» **What you need to do**: The entries that follow need to be reproduced exactly, minus any images.

» **Extracted records**:
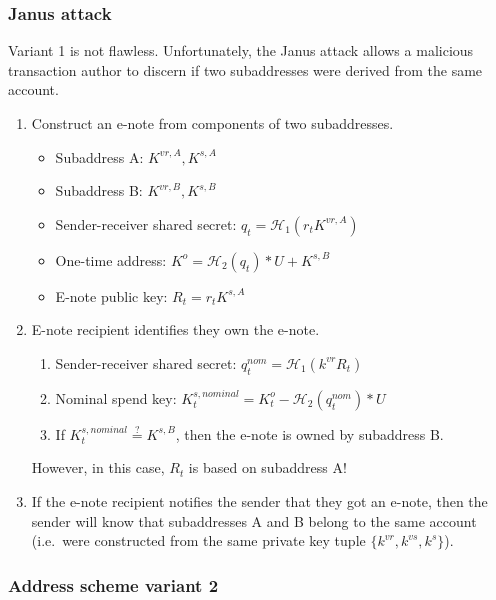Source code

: \subsubsection{Janus attack}

Variant 1 is not flawless. Unfortunately, the Janus attack \cite{janus-attack} allows a malicious transaction author to discern if two subaddresses were derived from the same account.

\begin{enumerate}
    \item Construct an e-note from components of two subaddresses.
    \begin{itemize}
        \item Subaddress A: $K^{vr,A}, K^{s,A}$
        \item Subaddress B: $K^{vr,B}, K^{s,B}$
        \item Sender-receiver shared secret: $q_t = \mathcal{H}_1(r_t K^{vr,A})$
        \item One-time address: $K^o = \mathcal{H}_2(q_t)*U + K^{s,B}$
        \item E-note public key: $R_t = r_t K^{s,A}$
    \end{itemize}

    \item E-note recipient identifies they own the e-note.
    \begin{enumerate}
        \item Sender-receiver shared secret: $q^{nom}_t = \mathcal{H}_1(k^{vr} R_t)$
        \item Nominal spend key: $K^{s,nominal}_t = K^o_t - \mathcal{H}_2(q^{nom}_t)*U$
        \item If $K^{s,nominal}_t \stackrel{?}{=} K^{s,B}$, then the e-note is owned by subaddress B.
    \end{enumerate}
    
    However, in this case, $R_t$ is based on subaddress A!

    \item If the e-note recipient notifies the sender that they got an e-note, then the sender will know that subaddresses A and B belong to the same account (i.e.\ were constructed from the same private key tuple $\{k^{vr}, k^{vs}, k^s\}$).
\end{enumerate}

\subsubsection{Address scheme variant 2}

» **Problem solution**:
Source code

: \subsubsection{Janus attack}

Variant 1 is not flawless. Unfortunately, the Janus attack \cite{janus-attack} allows a malicious transaction author to discern if two subaddresses were derived from the same account.

\begin{enumerate}
    \item Construct an e-note from components of two subaddresses.
    \begin{itemize}
        \item Subaddress A: $K^{vr,A}, K^{s,A}$
        \item Subaddress B: $K^{vr,B}, K^{s,B}$
        \item Sender-receiver shared secret: $q_t = \mathcal{H}_1(r_t K^{vr,A})$
        \item One-time address: $K^o = \mathcal{H}_2(q_t)*U + K^{s,B}$
        \item E-note public key: $R_t = r_t K^{s,A}$
    \end{itemize}

    \item E-note recipient identifies they own the e-note.
    \begin{enumerate}
        \item Sender-receiver shared secret: $q^{nom}_t = \mathcal{H}_1(k^{vr} R_t)$
        \item Nominal spend key: $K^{s,nominal}_t = K^o_t - \mathcal{H}_2(q^{nom}_t)*U$
        \item If $K^{s,nominal}_t \stackrel{?}{=} K^{s,B}$, then the e-note is owned by subaddress B.
    \end{enumerate}
    
    However, in this case, $R_t$ is based on subaddress A!

    \item If the e-note recipient notifies the sender that they got an e-note, then the sender will know that subaddresses A and B belong to the same account (i.e.\ were constructed from the same private key tuple $\{k^{vr}, k^{vs}, k^s\}$).
\end{enumerate}

\subsubsection{Address scheme variant 2}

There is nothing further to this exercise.